One of the episodes of this sluggish pre-election period was the confrontation SYRIZA – PASOK for one who (has the right) to express his heritage Andrea Papandreou. What makes two centre-left parties compete for a distant moment in our political history? Shadowboxing over a box of yellowed photographs? Postmodern nostalgia for the good old days, reflected in social media parodies of memes like “With Andrea, we got a present for Santa Claus”?
This is not out of the question. At the same time, Andreas Papandreou summarizes something more. Political history, like history in general, is not just history written by “great personalities.” However, sometimes faces condense its great turns and become the stakes of the present. “Andreas” is a metonym for one of the two founding moments of post-colonialism, that is, the political universe in which we still live. If Konstantinos Karamanlis, arriving from Paris on Giscard’s plane, personifies the transition to democracy, then Professor Berkeley, in his leather jacket, sideburns and pipe, signals its consolidation.

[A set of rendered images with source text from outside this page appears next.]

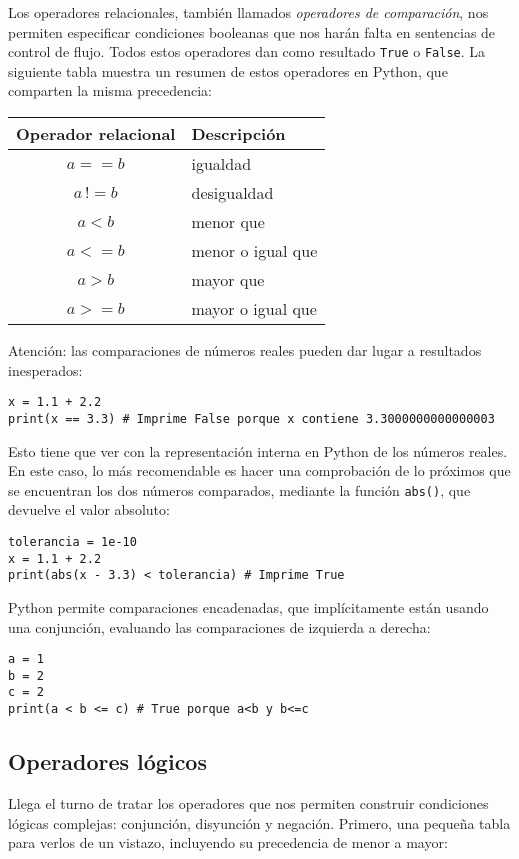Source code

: Los operadores relacionales, también llamados \emph{operadores de comparación}, nos permiten especificar condiciones booleanas que nos harán falta en sentencias de control de flujo. Todos estos operadores dan como resultado \texttt{True} o \texttt{False}. La siguiente tabla muestra un resumen de estos operadores en Python, que comparten la misma precedencia:

\begin{tabular}{c|l}
	Operador relacional & Descripción\\
	\hline\hline
	$a == b$ & igualdad\\
	$a\, !\!= b$ & desigualdad\\
	$a < b$ & menor que\\
	$a <= b$ & menor o igual que\\
	$a > b$ & mayor que\\
	$a >= b$ & mayor o igual que
\end{tabular}

Atención: las comparaciones de números reales pueden dar lugar a resultados inesperados:

\begin{lstlisting}
x = 1.1 + 2.2
print(x == 3.3) # Imprime False porque x contiene 3.3000000000000003
\end{lstlisting}

Esto tiene que ver con la representación interna en Python de los números reales. En este caso, lo más recomendable es hacer una comprobación de lo próximos que se encuentran los dos números comparados, mediante la función \texttt{abs()}, que devuelve el valor absoluto:

\begin{lstlisting}
tolerancia = 1e-10
x = 1.1 + 2.2
print(abs(x - 3.3) < tolerancia) # Imprime True
\end{lstlisting}

Python permite comparaciones encadenadas, que implícitamente están usando una conjunción, evaluando las comparaciones de izquierda a derecha:

\begin{lstlisting}
a = 1
b = 2
c = 2
print(a < b <= c) # True porque a<b y b<=c
\end{lstlisting}

\subsection{Operadores lógicos}

Llega el turno de tratar los operadores que nos permiten construir condiciones lógicas complejas: conjunción, disyunción y negación. Primero, una pequeña tabla para verlos de un vistazo, incluyendo su precedencia de menor a mayor:

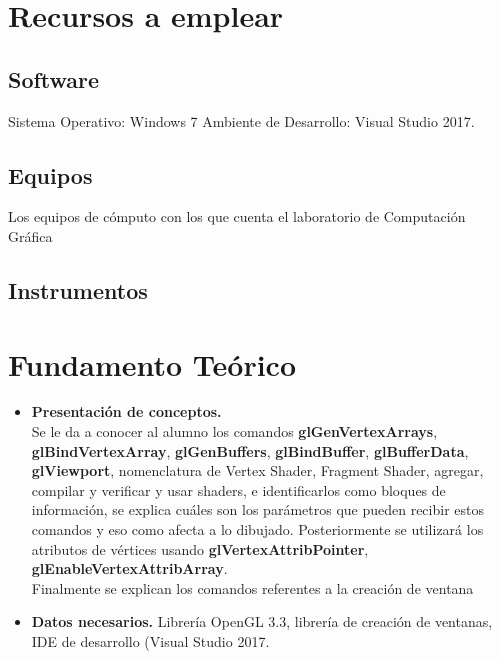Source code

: \documentclass[11pt, english]{article}
\begin{document}
\section{Recursos a emplear}
\subsection{Software}
Sistema Operativo: Windows 7
Ambiente de Desarrollo: Visual Studio 2017.
\subsection{Equipos}
Los equipos de cómputo con los que cuenta el laboratorio de Computación Gráfica
\subsection{Instrumentos}
\section{Fundamento Teórico}
\begin{itemize}
\item \textbf{Presentación de conceptos.} \\
Se le da a conocer al alumno los comandos \textbf{glGenVertexArrays}, \textbf{glBindVertexArray},
\textbf{glGenBuffers}, \textbf{glBindBuffer}, \textbf{glBufferData}, \textbf{glViewport}, nomenclatura de Vertex Shader,
Fragment Shader, agregar, compilar y verificar y usar shaders, e identificarlos como bloques
de información, se explica cuáles son los parámetros que pueden recibir estos comandos y
eso como afecta a lo dibujado. Posteriormente se utilizará los atributos de vértices usando
\textbf{glVertexAttribPointer}, \textbf{glEnableVertexAttribArray}.
\\
Finalmente se explican los comandos referentes a la creación de ventana 
\item \textbf{Datos necesarios.}
Librería OpenGL 3.3, librería de creación de ventanas, IDE de desarrollo (Visual Studio 2017.
\end{itemize}
\end{document}
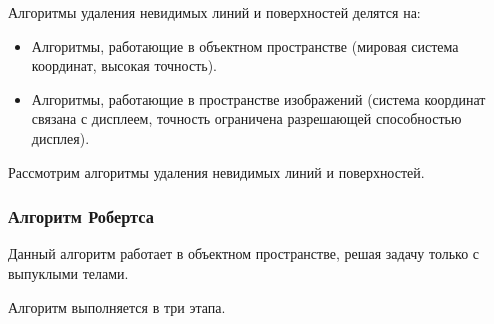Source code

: Алгоритмы удаления невидимых линий и поверхностей делятся на:
\begin{itemize}
	\item Алгоритмы, работающие в объектном пространстве (мировая система координат, высокая точность).
	\item Алгоритмы, работающие в пространстве изображений (система координат связана с дисплеем, точность ограничена разрешающей способностью дисплея).
\end{itemize}
Рассмотрим алгоритмы удаления невидимых линий и поверхностей.

\subsubsection{Алгоритм Робертса}

Данный алгоритм работает в объектном пространстве, решая задачу только с выпуклыми телами.

Алгоритм выполняется в три этапа.

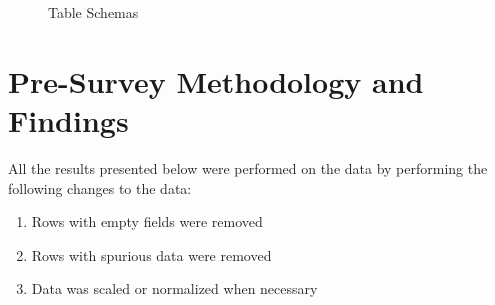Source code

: %

\begin{figure}[htp]
\hspace{1em}
\caption{Table Schemas}
\label{fig:s3}
\end{figure}


\section{Pre-Survey Methodology and Findings}
All the results presented below were performed on the data by performing the following changes to the data:
\begin{enumerate}
\item Rows with empty fields were removed
\item Rows with spurious data were removed
\item Data was scaled or normalized when necessary
\end{enumerate}


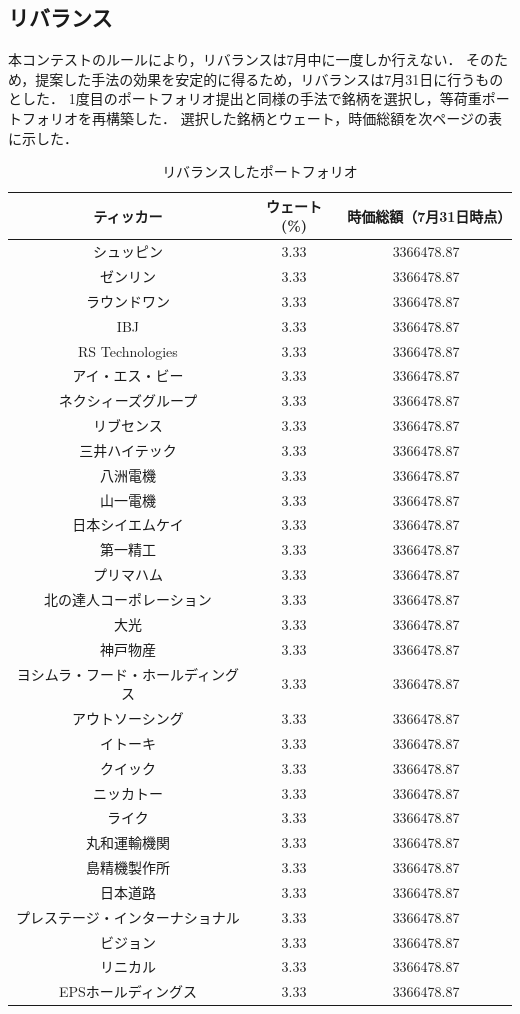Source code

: ﻿\documentclass[a4paper]{jarticle}
\begin{document}
\subsection{リバランス}
本コンテストのルールにより，リバランスは7月中に一度しか行えない．
そのため，提案した手法の効果を安定的に得るため，リバランスは7月31日に行うものとした．
1度目のポートフォリオ提出と同様の手法で銘柄を選択し，等荷重ポートフォリオを再構築した．
選択した銘柄とウェート，時価総額を次ページの表に示した．
\begin{table}[htbp]
\caption{リバランスしたポートフォリオ}
\begin{center}
\begin{tabular}{|c|c|c|}
\hline
ティッカー & ウェート(\%) & 時価総額（7月31日時点）\\
\hline
\hline
シュッピン & 3.33 & 3366478.87\\
ゼンリン & 3.33 & 3366478.87\\
ラウンドワン & 3.33 & 3366478.87\\
IBJ & 3.33 & 3366478.87\\
RS Technologies & 3.33 & 3366478.87\\
アイ・エス・ビー & 3.33 & 3366478.87\\
ネクシィーズグループ & 3.33 & 3366478.87\\
リブセンス & 3.33 & 3366478.87\\
三井ハイテック & 3.33 & 3366478.87\\
八洲電機 & 3.33 & 3366478.87\\
山一電機 & 3.33 & 3366478.87\\
日本シイエムケイ & 3.33 & 3366478.87\\
第一精工 & 3.33 & 3366478.87\\
プリマハム & 3.33 & 3366478.87\\
北の達人コーポレーション & 3.33 & 3366478.87\\
大光 & 3.33 & 3366478.87\\
神戸物産 & 3.33 & 3366478.87\\
ヨシムラ・フード・ホールディングス & 3.33 & 3366478.87\\
アウトソーシング & 3.33 & 3366478.87\\
イトーキ & 3.33 & 3366478.87\\
クイック & 3.33 & 3366478.87\\
ニッカトー & 3.33 & 3366478.87\\
ライク & 3.33 & 3366478.87\\
丸和運輸機関 & 3.33 & 3366478.87\\
島精機製作所 & 3.33 & 3366478.87\\
日本道路 & 3.33 & 3366478.87\\
プレステージ・インターナショナル& 3.33 & 3366478.87\\
ビジョン & 3.33 & 3366478.87\\
リニカル & 3.33 & 3366478.87\\
EPSホールディングス & 3.33 & 3366478.87\\


\end{tabular}
\end{center}
\end{table}
\end{document}
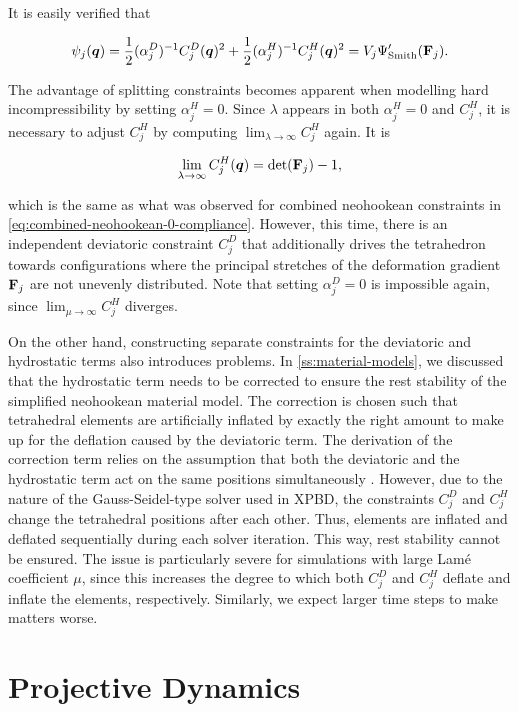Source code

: \noindent It is easily verified that

\[
    \psi_j(\bm{q}) = \frac{1}{2}(\alpha^{D}_j)^{-1} C^D_j(\bm{q})^2 + \frac{1}{2}(\alpha^{H}_j)^{-1} C^H_j(\bm{q})^2 
    = V_j\Psi^\prime_{\text{Smith}}(\mathbf{F}_j).
\]

The advantage of splitting constraints becomes apparent when modelling hard incompressibility by setting $\alpha^H_j = 0$. Since $\lambda$ 
appears in both $\alpha^H_j = 0$ and $C^H_j$, it is necessary to adjust $C^H_j$ by computing $\lim_{\lambda\to\infty}C^H_j$ again. It is 

\[
    \lim_{\lambda\to\infty}C^H_j(\bm{q}) = \text{det}(\mathbf{F}_j) - 1,
\]

\noindent which is the same as what was observed for combined neohookean constraints in \autoref{eq:combined-neohookean-0-compliance}.
However, this time, there is an independent deviatoric constraint $C^D_j$ that additionally drives the tetrahedron towards configurations 
where the principal stretches of the deformation gradient $\mathbf{F}_j$ are not unevenly distributed. Note that setting $\alpha^D_j = 0$ is 
impossible again, since $\lim_{\mu\to\infty}C^H_j$ diverges.

On the other hand, constructing separate constraints for the deviatoric and hydrostatic terms also introduces problems. In 
\autoref{ss:material-models},
we discussed that the hydrostatic term needs to be corrected to ensure the rest stability of the simplified neohookean material model. The 
correction is chosen such that tetrahedral elements are artificially inflated by exactly the right amount to make up for the deflation caused 
by the deviatoric term. The derivation of the correction term relies on the assumption that both the deviatoric and the hydrostatic term act 
on the same positions simultaneously \cite{smith2018}. However, due to the nature of the Gauss-Seidel-type solver used in XPBD, the constraints 
$C^D_j$ and $C^H_j$ change the tetrahedral positions after each other. Thus, elements are inflated and deflated sequentially during each solver 
iteration. This way, rest stability cannot be ensured. The issue is particularly severe for simulations with large Lamé coefficient $\mu$, 
since this increases the degree to which both $C^D_j$ and $C^H_j$ deflate and inflate the elements, respectively. Similarly, we expect 
larger time steps to make matters worse.

\section{Projective Dynamics}\label{s:pd}

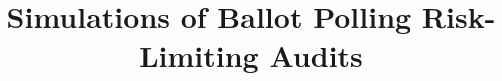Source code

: \documentclass[runningheads]{llncs}
\begin{document}
\lstset{language=Python}
%
\title{Simulations of Ballot Polling Risk-Limiting Audits}
%
%
\begin{comment}
\author{Oliver Broadrick\inst{1} \and
Sarah Morin\inst{1} \and
Grant McClearn\inst{2} \and Neal McBurnett \and Poorvi L. Vora\inst{1} \and
Filip Zag{\'o}rski\inst{3} }
%
\authorrunning{Broadrick, Morin et al.}
%
\institute{Department of Computer Science, The George Washington University 
\email{obroadrick@gwmail.gwu.edu}\\
\and
Department of Computer Science, Stanford University 
\email{grantmcc@stanford.edu}\\
\and Wroclaw University of Science and Technology\\
\email{filip.zagorski@gmail.com}}
%
\end{comment}
\maketitle              %
%
\end{document}
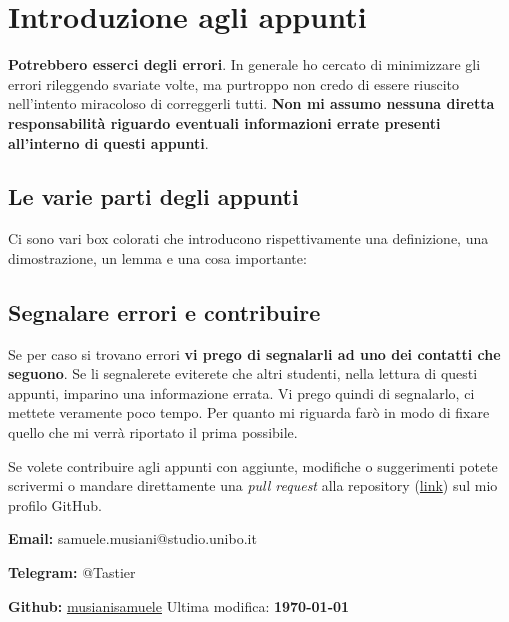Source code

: \section{Introduzione agli appunti}

\textbf{Potrebbero esserci degli errori}. In generale ho cercato di minimizzare 
gli errori rileggendo svariate volte, ma purtroppo non credo di essere riuscito 
nell'intento miracoloso di correggerli tutti. \textbf{Non mi assumo nessuna 
diretta responsabilità riguardo eventuali informazioni errate presenti 
all'interno di questi appunti}.

\subsection{Le varie parti degli appunti}
Ci sono vari box colorati che introducono rispettivamente una definizione, una 
dimostrazione, un lemma e una cosa importante:






\subsection{Segnalare errori e contribuire}
Se per caso si trovano errori \textbf{vi prego di segnalarli ad uno dei 
contatti che seguono}. Se li segnalerete eviterete che altri studenti, nella 
lettura di questi appunti, imparino una informazione errata. Vi prego quindi di 
segnalarlo, ci mettete veramente poco tempo. Per quanto mi riguarda farò in 
modo di fixare quello che mi verrà riportato il prima possibile.\bigbreak

Se volete contribuire agli appunti con aggiunte, modifiche o suggerimenti 
potete scrivermi o mandare direttamente una \textit{pull request} alla 
repository (\href{https://github.com/musianisamuele/Analisi}{link}) sul mio 
profilo GitHub.\bigbreak


\textbf{Email:} samuele.musiani@studio.unibo.it\bigbreak

\textbf{Telegram:} @Tastier\bigbreak

\textbf{Github:} \href{https://github.com/musianisamuele}{musianisamuele}
\vfill\hfill Ultima modifica: \textbf{\today}
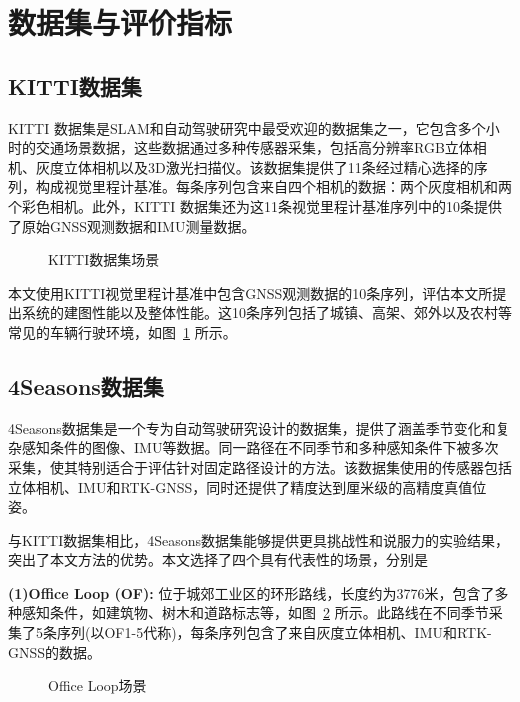 \section{数据集与评价指标}
\subsection{KITTI数据集}
KITTI 数据集\cite{Geiger2012CVPR}是SLAM和自动驾驶研究中最受欢迎的数据集之一，它包含多个小时的交通场景数据，这些数据通过多种传感器采集，包括高分辨率RGB立体相机、灰度立体相机以及3D激光扫描仪。该数据集提供了11条经过精心选择的序列，构成视觉里程计基准。每条序列包含来自四个相机的数据：两个灰度相机和两个彩色相机。此外，KITTI 数据集还为这11条视觉里程计基准序列中的10条提供了原始GNSS观测数据和IMU测量数据。

\begin{figure}
  \centering
  \caption{KITTI数据集场景}
  \label{fig:kitti_data}
\end{figure}

本文使用KITTI视觉里程计基准中包含GNSS观测数据的10条序列，评估本文所提出系统的建图性能以及整体性能。这10条序列包括了城镇、高架、郊外以及农村等常见的车辆行驶环境，如图~\ref{fig:kitti_data} 所示。

\subsection{4Seasons数据集}
4Seasons数据集\cite{wenzel20214seasons}是一个专为自动驾驶研究设计的数据集，提供了涵盖季节变化和复杂感知条件的图像、IMU等数据。同一路径在不同季节和多种感知条件下被多次采集，使其特别适合于评估针对固定路径设计的方法。该数据集使用的传感器包括立体相机、IMU和RTK-GNSS，同时还提供了精度达到厘米级的高精度真值位姿。

与KITTI数据集相比，4Seasons数据集能够提供更具挑战性和说服力的实验结果，突出了本文方法的优势。本文选择了四个具有代表性的场景，分别是

\textbf{(1)Office Loop (OF):} 位于城郊工业区的环形路线，长度约为3776米，包含了多种感知条件，如建筑物、树木和道路标志等，如图~\ref{fig:OF_data} 所示。此路线在不同季节采集了5条序列(以OF1-5代称)，每条序列包含了来自灰度立体相机、IMU和RTK-GNSS的数据。
\begin{figure}
  \centering
  \caption{Office Loop场景}
  \label{fig:OF_data}
\end{figure}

The explosion of expectations in the first post-colonization – with a historical and political character, since it came from the “Kakhetian democracy” excluded from the post-conflict – could only be temporarily represented by Karamanly N.D. PASOK was a new ideological and political formation that organized widespread radicalism, expectations, demands.
This was the “moment” when the entry of the masses into politics, which developed in the lost spring of the 60th before being forcibly interrupted by the dictatorship, came to an end. The masculine PASOK made available political representation that may not have been necessarily socialist (albeit leftist), but went beyond Karamanism. He based his rule on an updated version of the intersection of the pre-dictatorial right and anti-right, as well as on personality-oriented populism, which became a means of power and social ascension rather than a challenge to the petty bourgeoisie, and on an ethnocentric anti-Western rhetoric that quickly and effectively reconciled with the European belonging (see also A. Pantazopoulos, For the People and the Nation: A Moment by Andreas Papandreou, Polis, 2001).
Hence his relationship with the communist left, which was ambivalent. By 1985, there was conflict between PASOK and the KKE, especially at the local government level. In the Renewed Left, Angelos Elefantis wrote that “from the point of view of socialism, PASOK leaves us coldly indifferent”, since in place of the national pride of the nation, he puts the instrumental people; Nikos Poulantzas, influenced by the march of Mitterrand’s Socialists with the Eurocommunists of the Marche, he was looking for a plural of left a la Greek that would also include PASOK as a mass socialist movement.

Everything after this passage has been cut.